* _Exercise prompt_
Could you find every line in the records below that contains the word "Bild" and copy it?

- - - - -

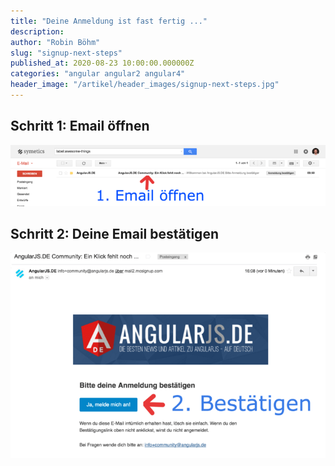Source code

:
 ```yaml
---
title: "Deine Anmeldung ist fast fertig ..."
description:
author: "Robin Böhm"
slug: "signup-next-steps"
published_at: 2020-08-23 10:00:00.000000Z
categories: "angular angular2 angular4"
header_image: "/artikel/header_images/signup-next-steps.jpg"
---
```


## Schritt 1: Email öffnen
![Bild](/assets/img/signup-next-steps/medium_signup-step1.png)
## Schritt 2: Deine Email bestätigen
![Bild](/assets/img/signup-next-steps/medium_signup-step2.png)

- - - - -

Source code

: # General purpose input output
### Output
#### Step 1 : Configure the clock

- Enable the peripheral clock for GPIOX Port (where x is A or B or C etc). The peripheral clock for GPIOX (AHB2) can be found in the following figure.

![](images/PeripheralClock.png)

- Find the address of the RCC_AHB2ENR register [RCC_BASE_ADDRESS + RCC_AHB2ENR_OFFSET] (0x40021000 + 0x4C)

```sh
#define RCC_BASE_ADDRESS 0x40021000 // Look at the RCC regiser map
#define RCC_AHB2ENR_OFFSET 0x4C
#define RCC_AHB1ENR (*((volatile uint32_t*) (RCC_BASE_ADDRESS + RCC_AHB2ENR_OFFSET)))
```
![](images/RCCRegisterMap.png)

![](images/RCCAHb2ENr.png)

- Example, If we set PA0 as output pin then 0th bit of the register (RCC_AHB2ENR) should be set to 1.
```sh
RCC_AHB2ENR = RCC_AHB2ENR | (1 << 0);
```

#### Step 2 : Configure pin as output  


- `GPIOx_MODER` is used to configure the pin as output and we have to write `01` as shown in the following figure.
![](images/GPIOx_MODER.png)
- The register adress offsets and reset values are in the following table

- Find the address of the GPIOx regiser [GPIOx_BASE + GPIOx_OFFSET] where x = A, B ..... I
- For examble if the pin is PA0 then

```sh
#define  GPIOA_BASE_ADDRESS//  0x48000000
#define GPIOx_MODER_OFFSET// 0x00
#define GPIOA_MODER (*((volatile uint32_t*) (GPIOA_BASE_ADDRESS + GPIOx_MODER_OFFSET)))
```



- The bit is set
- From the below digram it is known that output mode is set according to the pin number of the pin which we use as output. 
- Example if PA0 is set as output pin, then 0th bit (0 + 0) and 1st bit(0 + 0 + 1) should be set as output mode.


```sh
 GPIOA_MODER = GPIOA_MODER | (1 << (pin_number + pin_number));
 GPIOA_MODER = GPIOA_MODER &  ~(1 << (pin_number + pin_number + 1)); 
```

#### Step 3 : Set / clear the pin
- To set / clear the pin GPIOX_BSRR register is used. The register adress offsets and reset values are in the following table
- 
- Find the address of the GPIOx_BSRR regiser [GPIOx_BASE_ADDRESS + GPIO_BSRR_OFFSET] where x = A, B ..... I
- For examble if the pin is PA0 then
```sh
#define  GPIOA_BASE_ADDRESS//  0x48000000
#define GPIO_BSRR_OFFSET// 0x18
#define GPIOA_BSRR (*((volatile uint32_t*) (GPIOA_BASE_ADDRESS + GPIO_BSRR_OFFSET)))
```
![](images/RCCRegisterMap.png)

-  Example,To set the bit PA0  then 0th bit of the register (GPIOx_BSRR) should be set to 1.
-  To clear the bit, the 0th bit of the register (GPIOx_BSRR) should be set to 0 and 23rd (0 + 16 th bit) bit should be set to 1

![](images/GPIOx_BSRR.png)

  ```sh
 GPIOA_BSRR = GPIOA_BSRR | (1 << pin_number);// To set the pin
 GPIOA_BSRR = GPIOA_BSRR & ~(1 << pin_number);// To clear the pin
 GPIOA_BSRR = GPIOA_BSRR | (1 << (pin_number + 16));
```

- - - - -

* _Finished exercise_
![Bild](/assets/img/signup-next-steps/medium_signup-step1.png)
![Bild](/assets/img/signup-next-steps/medium_signup-step2.png)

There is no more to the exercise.